Life Outside the NHL

Full Name: Henry Charles Boucha
Nickname: "The Chief"
Pronunciation: BOO-shay

Other Post-Draft Teams: Warroad (CCHL); Team USA; Virginia (AHL); Minnesota (WHA)

Education: Attended University of Detroit.

Career Beyond Hockey: Moved to Seattle after retirement and worked as a travel agent. He later returned to Warroad, Minn., and went into the real estate business, joining Warroad's Pahlen Realty in 1987. He later moved to Anchorage, Alaska, where he worked for a technology company, and then moved back to Warroad in 2011 to found Boucha Films, a company whose documentaries chronicle the lives of Native American Olympians.
Boucha's Official Site
Boucha on LinkedIn

Family: First cousin, once removed, of NHL player T.J. Oshie.

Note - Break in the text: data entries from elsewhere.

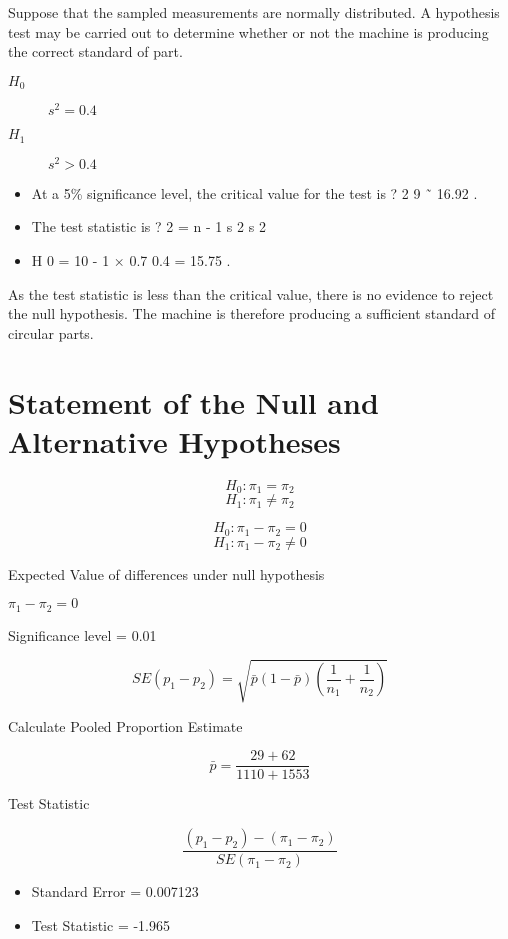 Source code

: 	Suppose that the sampled measurements are normally distributed. A hypothesis test may be carried out to determine whether or not the machine is producing the correct standard of part.
	
	\begin{description}
		\item[$H_0$] $s^2=0.4$
		\item[$H_1$] $s^2>0.4$
	\end{description} 
	
	\begin{itemize}
		\item At a 5\% significance level, the critical value for the test is ? 2 9 ˜ 16.92 . 
		\item The test statistic is ? 2 = n - 1 s 2 s 2 
		\item H 0 = 10 - 1 × 0.7 0.4 = 15.75 .
	\end{itemize}
	
	
	
	
	As the test statistic is less than the critical value, there is no evidence to reject the null hypothesis. The machine is therefore producing a sufficient standard of circular parts.
	


\section{Statement of the Null and Alternative Hypotheses}
\[H_0 : \pi_1 = \pi_2\]
\[H_1 : \pi_1 \neq \pi_2\]

\[H_0 : \pi_1 - \pi_2 = 0\]
\[H_1 : \pi_1 -  \pi_2 \neq 0\]

Expected Value of differences under null hypothesis

$\pi_1 - \pi_2 = 0$


Significance level = 0.01

\[SE(p_1 - p_2) = \sqrt{\bar{p}(1-\bar{p})\left( \frac{1}{n_1} + \frac{1}{n_2} \right)  }\]

Calculate Pooled Proportion Estimate

\[ \bar{p} = \frac{29 + 62}{1110 + 1553} \]

Test Statistic

\[ \frac{(p_1 - p_2) - (\pi_1 - \pi_2)}{SE(\pi_1 - \pi_2)} \]


\begin{itemize}
	\item Standard Error = 0.007123
	\item Test Statistic = -1.965
\end{itemize}





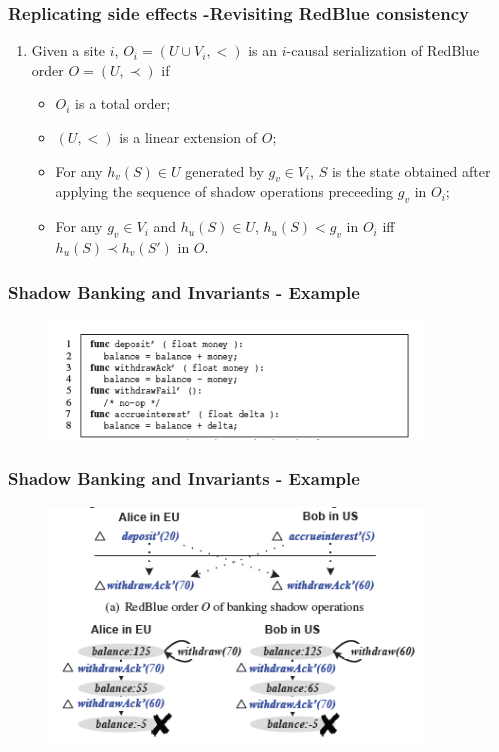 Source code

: \documentclass{beamer}
\begin{document}

\begin{frame}
\frametitle{Replicating side effects -Revisiting RedBlue consistency}
\begin{enumerate}
\item Given a site $i$, $O_i = (U \cup V_i, <)$ is an $i$-causal serialization of RedBlue order $O = (U , \prec)$ if
\begin{itemize}
\item $O_i$ is a total order;
\item $(U,<)$ is a linear extension of $O$;
\item For any $h_v(S) \in U$ generated by $g_v \in V_i$, $S$ is the state obtained after applying the sequence of shadow operations preceeding $g_v$ in $O_i$;
\item For any $g_v \in V_i$ and $h_u(S) \in U$, $h_u(S) < g_v$ in $O_i$ iff $h_u(S) \prec h_v(S')$ in $O$.
\end{itemize}

\end{enumerate}

\end{frame}



\begin{frame}
\frametitle{Shadow Banking and Invariants - Example}
\begin{figure}[t]
\includegraphics[width=10cm]{pic6.jpg}
\centering
\end{figure}

\end{frame}


\begin{frame}
\frametitle{Shadow Banking and Invariants - Example}
\begin{figure}[t]
\includegraphics[width=10cm]{pic7.jpg}
\centering
\end{figure}

\end{frame}
\end{document}
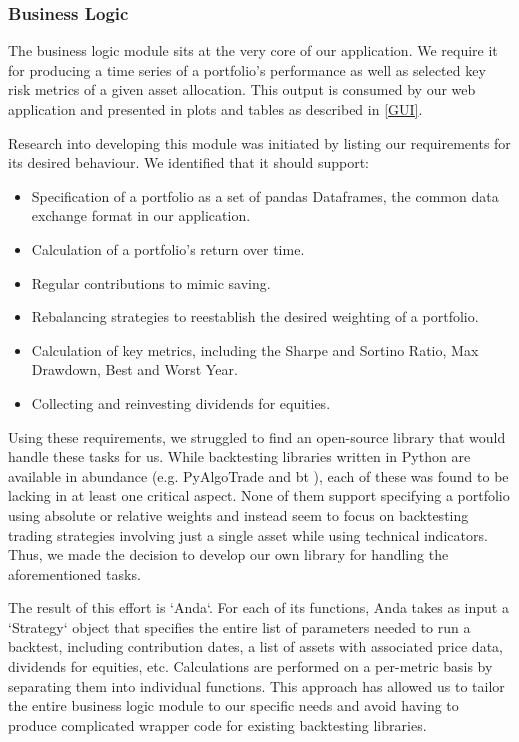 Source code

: \documentclass[main.tex]{subfiles}
\begin{document}
\subsubsection{Business Logic}
\label{BL}

The business logic module sits at the very core of our application. We require it for producing a time series of a portfolio's performance as well as selected key risk metrics of a given asset allocation. This output is consumed by our web application and presented in plots and tables as described in \ref{GUI}.

Research into developing this module was initiated by listing our requirements for its desired behaviour. We identified that it should support:

\begin{itemize}
    \item Specification of a portfolio as a set of pandas Dataframes, the common data exchange format in our application.
    \item Calculation of a portfolio's return over time.
    \item Regular contributions to mimic saving.
    \item Rebalancing strategies to reestablish the desired weighting of a portfolio.
    \item Calculation of key metrics, including the Sharpe and Sortino Ratio, Max Drawdown, Best and Worst Year.
    \item Collecting and reinvesting dividends for equities.
\end{itemize}

Using these requirements, we struggled to find an open-source library that would handle these tasks for us. While backtesting libraries written in Python are available in abundance (e.g. PyAlgoTrade \cite{PyAlgoTrade} and bt \cite{bt}), each of these was found to be lacking in at least one critical aspect. None of them support specifying a portfolio using absolute or relative weights and instead seem to focus on backtesting trading strategies involving just a single asset while using technical indicators. Thus, we made the decision to develop our own library for handling the aforementioned tasks.

The result of this effort is `Anda`. For each of its functions, Anda takes as input a `Strategy` object that specifies the entire list of parameters needed to run a backtest, including contribution dates, a list of assets with associated price data, dividends for equities, etc. Calculations are performed on a per-metric basis by separating them into individual functions.
This approach has allowed us to tailor the entire business logic module to our specific needs and avoid having to produce complicated wrapper code for existing backtesting libraries.
\end{document}
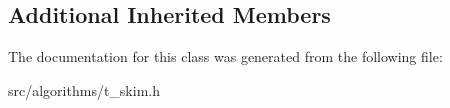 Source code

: \subsection*{Additional Inherited Members}


The documentation for this class was generated from the following file\+:\begin{DoxyCompactItemize}
\item 
src/algorithms/t\+\_\+skim.\+h\end{DoxyCompactItemize}
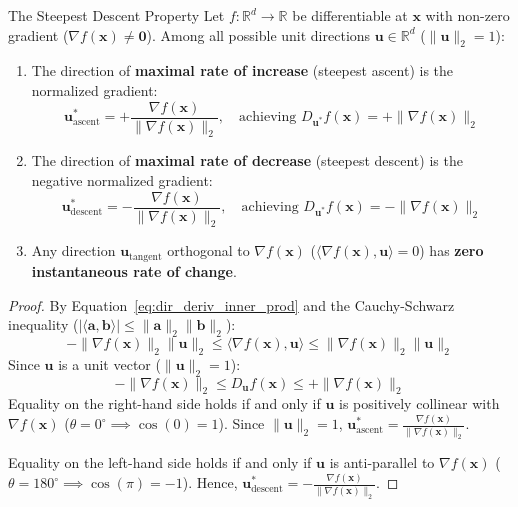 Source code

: \begin{theorembox}{The Steepest Descent Property}
Let $f: \mathbb{R}^d \to \mathbb{R}$ be differentiable at $\mathbf{x}$ with non-zero gradient ($\nabla f(\mathbf{x}) \ne \mathbf{0}$). Among all possible unit directions $\mathbf{u} \in \mathbb{R}^d$ ($\|\mathbf{u}\|_2 = 1$):
\begin{enumerate}
    \item The direction of \textbf{maximal rate of increase} (steepest ascent) is the normalized gradient:
    \begin{equation}
    \mathbf{u}^*_{\text{ascent}} = +\frac{\nabla f(\mathbf{x})}{\|\nabla f(\mathbf{x})\|_2}, \quad \text{achieving } D_{\mathbf{u}^*} f(\mathbf{x}) = +\|\nabla f(\mathbf{x})\|_2
    \end{equation}
    \item The direction of \textbf{maximal rate of decrease} (steepest descent) is the negative normalized gradient:
    \begin{equation}
    \mathbf{u}^*_{\text{descent}} = -\frac{\nabla f(\mathbf{x})}{\|\nabla f(\mathbf{x})\|_2}, \quad \text{achieving } D_{\mathbf{u}^*} f(\mathbf{x}) = -\|\nabla f(\mathbf{x})\|_2
    \end{equation}
    \item Any direction $\mathbf{u}_{\text{tangent}}$ orthogonal to $\nabla f(\mathbf{x})$ ($\langle \nabla f(\mathbf{x}), \mathbf{u} \rangle = 0$) has \textbf{zero instantaneous rate of change}.
\end{enumerate}
\end{theorembox}

\begin{proof}
By Equation~\eqref{eq:dir_deriv_inner_prod} and the Cauchy-Schwarz inequality ($|\langle \mathbf{a}, \mathbf{b} \rangle| \le \|\mathbf{a}\|_2 \|\mathbf{b}\|_2$):
\begin{equation}
-\|\nabla f(\mathbf{x})\|_2 \|\mathbf{u}\|_2 \le \langle \nabla f(\mathbf{x}), \mathbf{u} \rangle \le \|\nabla f(\mathbf{x})\|_2 \|\mathbf{u}\|_2
\end{equation}
Since $\mathbf{u}$ is a unit vector ($\|\mathbf{u}\|_2 = 1$):
\begin{equation}
-\|\nabla f(\mathbf{x})\|_2 \le D_{\mathbf{u}} f(\mathbf{x}) \le +\|\nabla f(\mathbf{x})\|_2
\end{equation}
Equality on the right-hand side holds if and only if $\mathbf{u}$ is positively collinear with $\nabla f(\mathbf{x})$ ($\theta = 0^\circ \implies \cos(0) = 1$). Since $\|\mathbf{u}\|_2 = 1$, $\mathbf{u}^*_{\text{ascent}} = \frac{\nabla f(\mathbf{x})}{\|\nabla f(\mathbf{x})\|_2}$.

Equality on the left-hand side holds if and only if $\mathbf{u}$ is anti-parallel to $\nabla f(\mathbf{x})$ ($\theta = 180^\circ \implies \cos(\pi) = -1$). Hence, $\mathbf{u}^*_{\text{descent}} = -\frac{\nabla f(\mathbf{x})}{\|\nabla f(\mathbf{x})\|_2}$.
\end{proof}

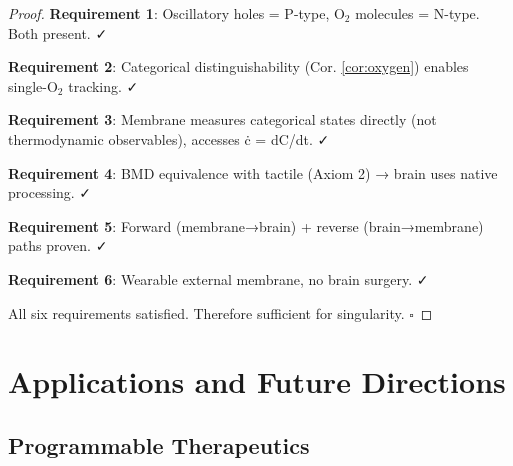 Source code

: \documentclass[11pt,a4paper]{article}
\theoremstyle{definition}
\theoremstyle{remark}
\begin{document}
\begin{proof}
\textbf{Requirement 1}: Oscillatory holes = P-type, O$_2$ molecules = N-type. Both present. ✓

\textbf{Requirement 2}: Categorical distinguishability (Cor. \ref{cor:oxygen}) enables single-O$_2$ tracking. ✓

\textbf{Requirement 3}: Membrane measures categorical states directly (not thermodynamic observables), accesses ċ = dC/dt. ✓

\textbf{Requirement 4}: BMD equivalence with tactile (Axiom 2) → brain uses native processing. ✓

\textbf{Requirement 5}: Forward (membrane→brain) + reverse (brain→membrane) paths proven. ✓

\textbf{Requirement 6}: Wearable external membrane, no brain surgery. ✓

All six requirements satisfied. Therefore sufficient for singularity. $\square$
\end{proof}

\section{Applications and Future Directions}

\subsection{Programmable Therapeutics}
\end{document}
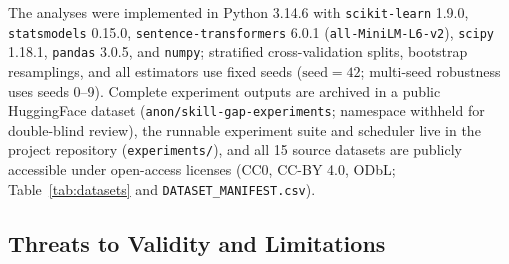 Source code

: \documentclass[journal]{IEEEtran}
\begin{document}
The analyses were implemented in Python 3.14.6 with \texttt{scikit-learn} 1.9.0, \texttt{statsmodels} 0.15.0, \texttt{sentence-transformers} 6.0.1 (\texttt{all-MiniLM-L6-v2}), \texttt{scipy} 1.18.1, \texttt{pandas} 3.0.5, and \texttt{numpy}; stratified cross-validation splits, bootstrap resamplings, and all estimators use fixed seeds ($\text{seed} = 42$; multi-seed robustness uses seeds 0--9). Complete experiment outputs are archived in a public HuggingFace dataset (\texttt{anon/skill-gap-experiments}; namespace withheld for double-blind review), the runnable experiment suite and scheduler live in the project repository (\texttt{experiments/}), and all 15 source datasets are publicly accessible under open-access licenses (CC0, CC-BY 4.0, ODbL; Table~\ref{tab:datasets} and \texttt{DATASET\_MANIFEST.csv}).

\subsection{Threats to Validity and Limitations}
\label{sec:limitations}
\end{document}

T.J. Oshie's father, Tim, is Boucha's first cousin. ... Distant cousin of former NHL player Gary Sargent and former minor-leaguer Earl Sargent. ... Father of former minor-leaguers Henry Boucha Jr. and J.P. Boucha.

Transaction History

Aug. 27, 1974 -- Traded by Detroit to Minnesota in exchange for Danny Grant. June 6, 1975 -- Signed WHA contract with Minnesota Fighting Saints. Dec. 9, 1975 -- NHL rights traded by Minnesota to Kansas City in exchange for 1978 second-round pick (Steve Christoff). Jan. 5, 1976 -- Agreed in principle to NHL contract with Kansas City. Jan. 28, 1976 -- Left Minnesota (WHA) team to join Kansas City and was suspended without pay by Minnesota. Feb. 6, 1976 -- Released by Minnesota (WHA). Feb. 7, 1976 -- Signed NHL contract with Kansas City. Dec. 17, 1976 -- Suspended (with pay) by Colorado for remainder of season due to problems with his vision.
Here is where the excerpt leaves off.